Photos of Caribbean countries of Dominican Republic (left) and Haiti PHOTO – FlashHaiti.com

Despite being neighbors and sharing the island of Hispaniola, the Dominican Republic and Haiti have had a long and troubled history. The tensions between the two nations include a history of violence, not limited to events such as the Haitian annexation of the Dominican Republic from 1822 until 1844, and the 1937 “Parsley Massacre” in which an estimated 20,000 individuals of Haitian descent were murdered by Dominican presidential decree. This fraught history informs the current decision made by the Dominican Republic’s constitutional court to strip the citizenship from an estimated 300,000 individuals of Haitian descent. The ruling is especially troubling because it seeks to overturn the citizenship of generations of individuals; the cut-off for the overturning includes those born as early as 1929.

Until the constitutional revisions of 2010, the Dominican Republic had previously granted citizenship automatically to any individual born within its borders. However, when Haitian-Dominican relations are put into a historical context, the current exclusionary constitutional reforms expose a deeply rooted history. Ernesto Sagás has written in detail about the historical development of “antihaitianismo” in Dominican culture. He argues: “antihaitianismo has had a long and intricate evolution. From its origins as Hispanic racism, to its transformation into anti-Haitian nationalism, to its culmination as Trujillo’s state ideology, antihaitianismo has had one objective: the protection of powerful elite interests through the subjugation of the lower (and darker) sectors of the Dominican population. Antihaitianismo serves elite interests well and has even been accepted by the great majority of the Dominican people as part of their political culture, thereby institutionalizing and giving it the moral legitimacy that it lacks.”

People of Haitian descent working in the Dominican Republic have historically been scapegoats for the problems within Dominican society; dependent on the era, they have been blamed for a variety of economic problems and increases in criminal activity. While Haitians have long migrated to the Dominican Republic in an attempt to flee political repression or in search of economic opportunities, Haitian workers have also been intentionally recruited to work as undocumented labor in agricultural, construction, or more recently, tourist industries. Up until 1986, there was an active government program that regulated the recruitment of Haitian labor –- primarily to serve the demand of the Dominican sugar industry.

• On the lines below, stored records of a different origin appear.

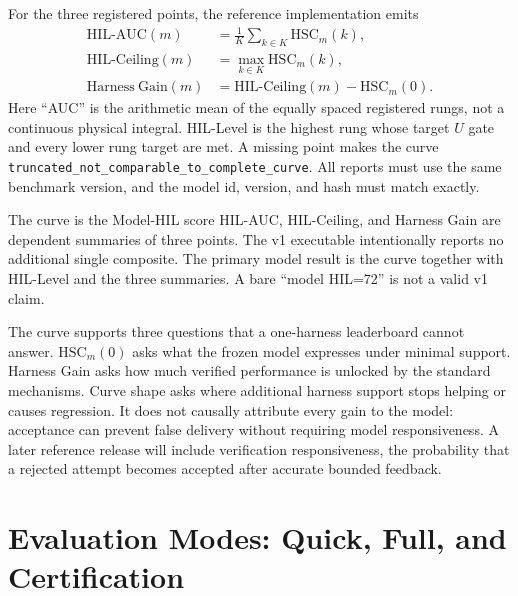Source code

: \documentclass[11pt]{article}
\theoremstyle{definition}
\newcommand{\HSC}{\ensuremath{\mathrm{HSC}}}
\begin{document}
For the three registered points, the reference implementation emits
\begin{align}
\mathrm{HIL\mbox{-}AUC}(m) &= \frac{1}{K}\sum_{k\in K}\HSC_m(k),\\
\mathrm{HIL\mbox{-}Ceiling}(m) &= \max_{k\in K}\HSC_m(k),\\
\mathrm{Harness\ Gain}(m) &= \mathrm{HIL\mbox{-}Ceiling}(m)-\HSC_m(0).
\end{align}
Here ``AUC'' is the arithmetic mean of the equally spaced registered rungs, not a continuous physical integral. HIL-Level is the highest rung whose target $U$ gate and every lower rung target are met. A missing point makes the curve \texttt{truncated\_not\_comparable\_to\_complete\_curve}. All reports must use the same benchmark version, and the model id, version, and hash must match exactly.

\begin{cautionbox}{The curve is the Model-HIL score}
HIL-AUC, HIL-Ceiling, and Harness Gain are dependent summaries of three points. The v1 executable intentionally reports no additional single composite. The primary model result is the curve together with HIL-Level and the three summaries. A bare ``model HIL=72'' is not a valid v1 claim.
\end{cautionbox}

The curve supports three questions that a one-harness leaderboard cannot answer. $\HSC_m(0)$ asks what the frozen model expresses under minimal support. Harness Gain asks how much verified performance is unlocked by the standard mechanisms. Curve shape asks where additional harness support stops helping or causes regression. It does not causally attribute every gain to the model: acceptance can prevent false delivery without requiring model responsiveness. A later reference release will include verification responsiveness, the probability that a rejected attempt becomes accepted after accurate bounded feedback.

\section{Evaluation Modes: Quick, Full, and Certification}\label{sec:modes}
\end{document}

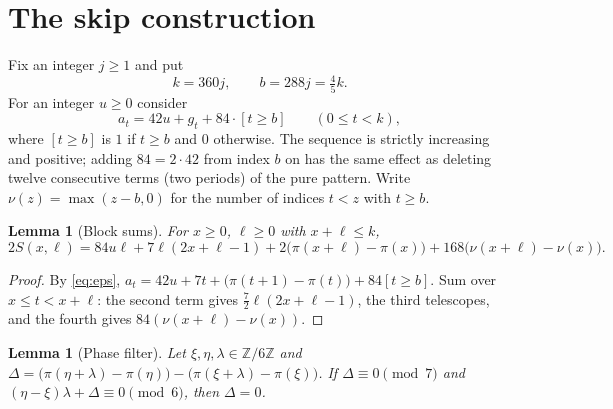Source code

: \documentclass[11pt]{amsart}
\newtheorem{lemma}[theorem]{Lemma}
\theoremstyle{remark}
\newcommand{\Z}{\mathbb{Z}}
\begin{document}
\section{The skip construction}\label{sec:skip}

Fix an integer $j\ge1$ and put
\[
  k=360j,\qquad b=288j=\tfrac45k .
\]
For an integer $u\ge0$ consider
\begin{equation}\label{eq:skip}
  a_t=42u+g_t+84\cdot[t\ge b]\qquad(0\le t<k),
\end{equation}
where $[t\ge b]$ is $1$ if $t\ge b$ and $0$ otherwise. The sequence is strictly increasing and positive; adding $84=2\cdot42$ from index $b$
on has the same effect as deleting twelve consecutive terms (two periods) of the pure pattern. Write $\nu(z)=\max(z-b,0)$ for the number
of indices $t<z$ with $t\ge b$.

\begin{lemma}[Block sums]\label{lem:window}
For $x\ge0$, $\ell\ge0$ with $x+\ell\le k$,
\[
  2S(x,\ell)=84u\ell+7\ell(2x+\ell-1)+2\bigl(\pi(x+\ell)-\pi(x)\bigr)+168\bigl(\nu(x+\ell)-\nu(x)\bigr).
\]
\end{lemma}

\begin{proof}
By \eqref{eq:eps}, $a_t=42u+7t+\bigl(\pi(t+1)-\pi(t)\bigr)+84[t\ge b]$. Sum over $x\le t<x+\ell$: the second term gives
$\frac72\ell(2x+\ell-1)$, the third telescopes, and the fourth gives $84(\nu(x+\ell)-\nu(x))$.
\end{proof}

\begin{lemma}[Phase filter]\label{lem:phase}
Let $\xi,\eta,\lambda\in\Z/6\Z$ and
$\Delta=\bigl(\pi(\eta+\lambda)-\pi(\eta)\bigr)-\bigl(\pi(\xi+\lambda)-\pi(\xi)\bigr)$. If $\Delta\equiv0\pmod7$ and
$(\eta-\xi)\lambda+\Delta\equiv0\pmod6$, then $\Delta=0$.
\end{lemma}
\end{document}
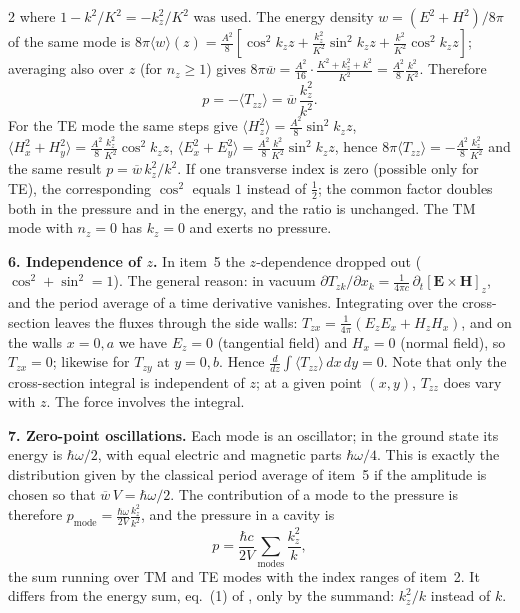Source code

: \documentclass[twoside, 10pt]{article}
\begin{document}
\begin{multicols}{2}
\noindent where $1-k^2/K^2=-k_z^2/K^2$ was used. The energy density
$w=(E^2+H^2)/8\pi$ of the same mode is
$8\pi\langle w\rangle(z)=\frac{A^2}{8}\left[\cos^2k_zz+\frac{k_z^2}{K^2}\sin^2k_zz+\frac{k^2}{K^2}\cos^2k_zz\right]$;
averaging also over $z$ (for $n_z\ge1$) gives
$8\pi\overline w=\frac{A^2}{16}\cdot\frac{K^2+k_z^2+k^2}{K^2}=\frac{A^2}{8}\frac{k^2}{K^2}$.
Therefore
\[
p=-\langle T_{zz}\rangle=\overline w\,\frac{k_z^2}{k^2}.
\]
For the TE mode the same steps give
$\langle H_z^2\rangle=\frac{A^2}{8}\sin^2k_zz$,
$\langle H_x^2+H_y^2\rangle=\frac{A^2}{8}\frac{k_z^2}{K^2}\cos^2k_zz$,
$\langle E_x^2+E_y^2\rangle=\frac{A^2}{8}\frac{k^2}{K^2}\sin^2k_zz$, hence
$8\pi\langle T_{zz}\rangle=-\frac{A^2}{8}\frac{k_z^2}{K^2}$ and the same result
$p=\overline w\,k_z^2/k^2$. If one transverse index is zero (possible only for TE),
the corresponding $\cos^2$ equals $1$ instead of $\tfrac12$; the common factor doubles
both in the pressure and in the energy, and the ratio is unchanged. The TM mode
with $n_z=0$ has $k_z=0$ and exerts no pressure.

\textbf{6. Independence of $z$.} In item~5 the $z$-dependence dropped out
($\cos^2+\sin^2=1$). The general reason: in vacuum
$\partial T_{zk}/\partial x_k=\frac1{4\pi c}\,\partial_t[\mathbf E\times\mathbf H]_z$,
and the period average of a time derivative vanishes. Integrating over the
cross-section leaves the fluxes through the side walls:
$T_{zx}=\frac1{4\pi}(E_zE_x+H_zH_x)$, and on the walls $x=0,a$ we have $E_z=0$
(tangential field) and $H_x=0$ (normal field), so $T_{zx}=0$; likewise for $T_{zy}$
at $y=0,b$. Hence $\frac{d}{dz}\int\langle T_{zz}\rangle\,dx\,dy=0$. Note that only the
cross-section integral is independent of $z$; at a given point $(x,y)$, $T_{zz}$ does
vary with $z$. The force involves the integral.

\textbf{7. Zero-point oscillations.} Each mode is an oscillator; in the ground state
its energy is $\hbar\omega/2$, with equal electric and magnetic parts
$\hbar\omega/4$. This is exactly the distribution given by the classical period
average of item~5 if the amplitude is chosen so that $\overline w\,V=\hbar\omega/2$.
The contribution of a mode to the pressure is therefore
$p_{\text{mode}}=\frac{\hbar\omega}{2V}\frac{k_z^2}{k^2}$, and the pressure in a cavity is
\[
p=\frac{\hbar c}{2V}\sum_{\text{modes}}\frac{k_z^2}{k},
\]
the sum running over TM and TE modes with the index ranges of item~2. It differs
from the energy sum, eq.~(1) of \cite{Drozdov2024}, only by the summand: $k_z^2/k$
instead of $k$.


\end{multicols}
\end{document}
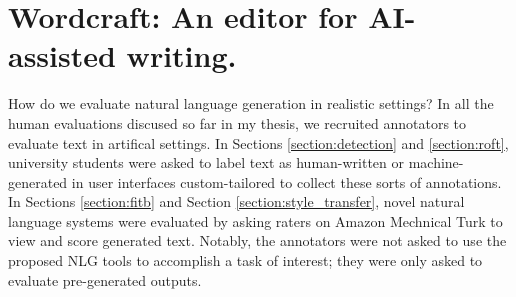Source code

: 

\section{Wordcraft: An editor for AI-assisted writing.}
\label{section:wordcraft}

How do we evaluate natural language generation in realistic settings? In all the human evaluations discused so far in my thesis, we recruited annotators to evaluate text in artifical settings. In Sections \ref{section:detection} and \ref{section:roft}, university students were asked to label text as human-written or machine-generated in user interfaces custom-tailored to collect these sorts of annotations. In Sections \ref{section:fitb} and Section \ref{section:style_transfer}, novel natural language systems were evaluated by asking raters on Amazon Mechnical Turk to view and score generated text.
Notably, the annotators were not asked to use the proposed NLG tools to accomplish a task of interest; they were only asked to evaluate pre-generated outputs.

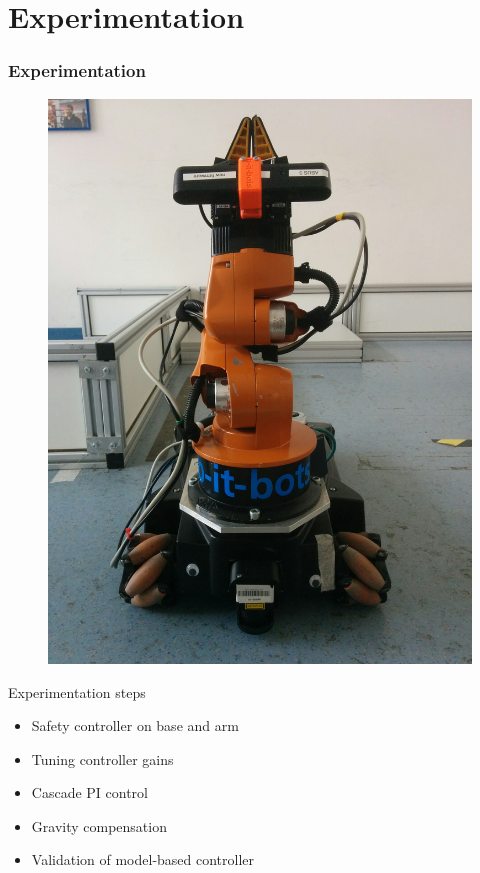 \documentclass{beamer}
\begin{document}
\section{Experimentation}
\begin{frame}
	\frametitle{Experimentation}
	\centering
	\begin{minipage}{0.4\textwidth}
	\begin{figure}[H]
		\includegraphics[width=0.7\linewidth]{images/youbot.jpg}
	\end{figure}
	\end{minipage} \hfill
	\begin{minipage}{0.55\textwidth}	
	Experimentation steps
	\begin{itemize}
	\item{Safety controller on base and arm}
	\item{Tuning controller gains}
	\item{Cascade PI control}
	\item{Gravity compensation}
	\item{Validation of model-based controller}
	\end{itemize}
	\end{minipage}
\end{frame}
\end{document}
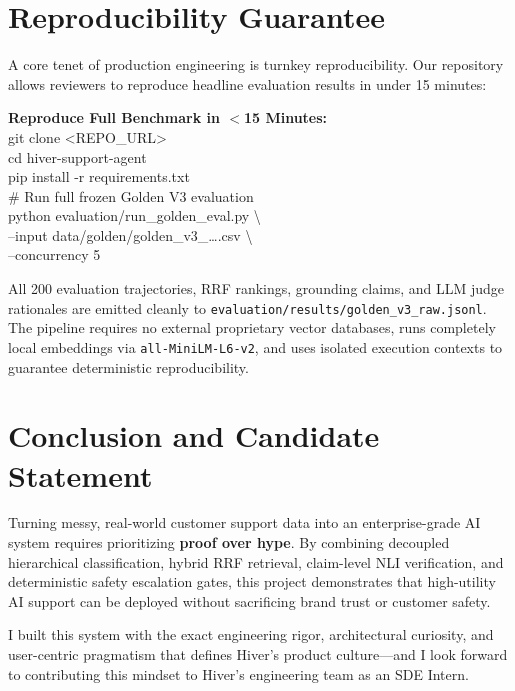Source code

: \documentclass[10pt,twocolumn,a4paper]{article}
\begin{document}
\section{Reproducibility Guarantee}\label{sec:repro}

A core tenet of production engineering is turnkey reproducibility.
Our repository allows reviewers to reproduce headline evaluation
results in under 15 minutes:

\begin{tcolorbox}[accent]
\small\ttfamily
\textbf{Reproduce Full Benchmark in $<$15 Minutes:}\\[3pt]
git clone <REPO\_URL>\\
cd hiver-support-agent\\
pip install -r requirements.txt\\[2pt]
\# Run full frozen Golden V3 evaluation\\
python evaluation/run\_golden\_eval.py \textbackslash\\
\hspace*{8pt}--input data/golden/golden\_v3\_\ldots.csv \textbackslash\\
\hspace*{8pt}--concurrency 5
\end{tcolorbox}

\medskip\noindent
All 200 evaluation trajectories, RRF rankings, grounding claims, and
LLM judge rationales are emitted cleanly to
\texttt{evaluation/results/golden\_v3\_raw.jsonl}. The pipeline requires
no external proprietary vector databases, runs completely local
embeddings via \texttt{all-MiniLM-L6-v2}, and uses isolated execution
contexts to guarantee deterministic reproducibility.

\section{Conclusion and Candidate Statement}\label{sec:conclusion}

Turning messy, real-world customer support data into an enterprise-grade
AI system requires prioritizing \textbf{proof over hype}. By combining
decoupled hierarchical classification, hybrid RRF retrieval, claim-level
NLI verification, and deterministic safety escalation gates, this project
demonstrates that high-utility AI support can be deployed without
sacrificing brand trust or customer safety.

I built this system with the exact engineering rigor, architectural
curiosity, and user-centric pragmatism that defines Hiver's product
culture---and I look forward to contributing this mindset to Hiver's
engineering team as an SDE Intern.

\balance
\end{document}
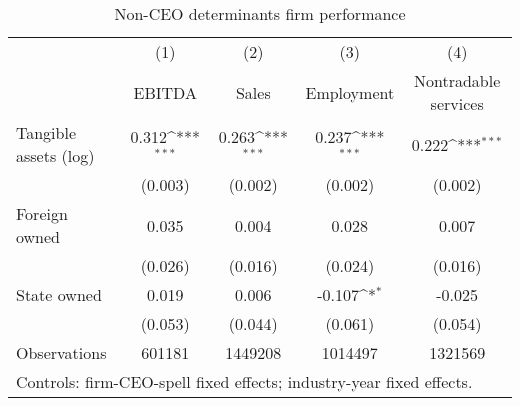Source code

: \begin{table}[htbp]\centering
\def\sym#1{\ifmmode^{#1}\else\(^{#1}\)\fi}
\caption{Non-CEO determinants firm performance}
\begin{tabular}{l*{4}{c}}
\hline\hline
                    &\multicolumn{1}{c}{(1)}&\multicolumn{1}{c}{(2)}&\multicolumn{1}{c}{(3)}&\multicolumn{1}{c}{(4)}\\
                    &\multicolumn{1}{c}{EBITDA}&\multicolumn{1}{c}{Sales}&\multicolumn{1}{c}{Employment}&\multicolumn{1}{c}{Nontradable services}\\
\hline
Tangible assets (log)&       0.312\sym{***}&       0.263\sym{***}&       0.237\sym{***}&       0.222\sym{***}\\
                    &     (0.003)         &     (0.002)         &     (0.002)         &     (0.002)         \\
[1em]
Foreign owned       &       0.035         &       0.004         &       0.028         &       0.007         \\
                    &     (0.026)         &     (0.016)         &     (0.024)         &     (0.016)         \\
[1em]
State owned         &       0.019         &       0.006         &      -0.107\sym{*}  &      -0.025         \\
                    &     (0.053)         &     (0.044)         &     (0.061)         &     (0.054)         \\
\hline
Observations        &      601181         &     1449208         &     1014497         &     1321569         \\
\hline\hline
\multicolumn{5}{l}{\footnotesize Controls: firm-CEO-spell fixed effects; industry-year fixed effects.}\\
\end{tabular}
\end{table}
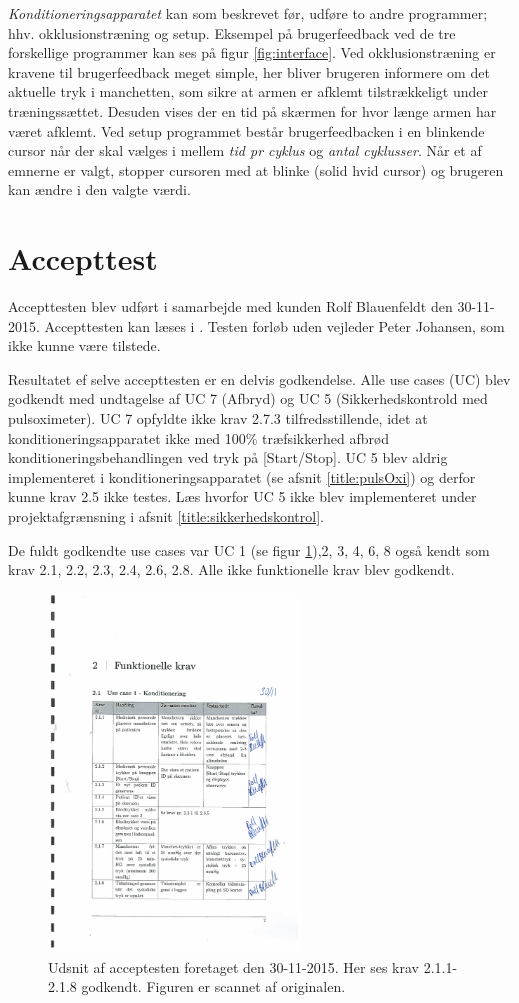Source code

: \textit{Konditioneringsapparatet} kan som beskrevet før, udføre to andre programmer; hhv. okklusionstræning og setup. Eksempel på brugerfeedback ved de tre forskellige programmer kan ses på figur \ref{fig:interface}. Ved okklusionstræning er kravene til brugerfeedback meget simple, her bliver brugeren informere om det aktuelle tryk i manchetten, som sikre at armen er afklemt tilstrækkeligt under træningssættet. Desuden vises der en tid på skærmen for hvor længe armen har været afklemt. Ved setup programmet består brugerfeedbacken i en blinkende cursor når der skal vælges i mellem \textit{tid pr cyklus} og \textit{antal cyklusser}. Når et af emnerne er valgt, stopper cursoren med at blinke (solid hvid cursor) og brugeren kan ændre i den valgte værdi.

\section{Accepttest}
Accepttesten blev udført i samarbejde med kunden Rolf Blauenfeldt den 30-11-2015. Accepttesten kan læses i . Testen forløb uden vejleder Peter Johansen, som ikke kunne være tilstede.

Resultatet ef selve accepttesten er en delvis godkendelse. Alle use cases (UC) blev godkendt med undtagelse af UC 7 (Afbryd) og UC 5 (Sikkerhedskontrold med pulsoximeter). UC 7 opfyldte ikke krav 2.7.3 tilfredsstillende, idet at konditioneringsapparatet ikke med 100\% træfsikkerhed afbrød konditioneringsbehandlingen ved tryk på [Start/Stop]. UC 5 blev aldrig implementeret i konditioneringsapparatet (se afsnit \ref{title:pulsOxi}) og derfor kunne krav 2.5 ikke testes. Læs hvorfor UC 5 ikke blev implementeret under projektafgrænsning i afsnit \ref{title:sikkerhedskontrol}.

De fuldt godkendte use cases var UC 1 (se figur \ref{fig:udsnitAfAccepttest}),2, 3, 4, 6, 8 også kendt som krav 2.1, 2.2, 2.3, 2.4, 2.6, 2.8. Alle ikke funktionelle krav blev godkendt. 

\begin{figure}[H]
	\centering
	\includegraphics[width=0.6\textwidth]{billeder/udsnitAfAccepttest.pdf}
	\caption{Udsnit af acceptesten foretaget den 30-11-2015. Her ses krav 2.1.1-2.1.8 godkendt. Figuren er scannet af originalen.}\label{fig:udsnitAfAccepttest}
\end{figure}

Despite the long and ongoing importance of Haitian labor to the Dominican economy, the most infamous attack against Haitian workers occurred in 1937, where an estimated 20,000 Haitians were killed by order of Dominican dictator Raphael Trujillo. Though the real motivation for Trujillo’s attacks were never revealed, many have argued that the move was a response to close the Dominican-Haitian border during turbulent economic times, while others have argued that Trujillo (himself of mixed race) sought to “whiten” the Dominican nation and rid it of its African/Haitian population.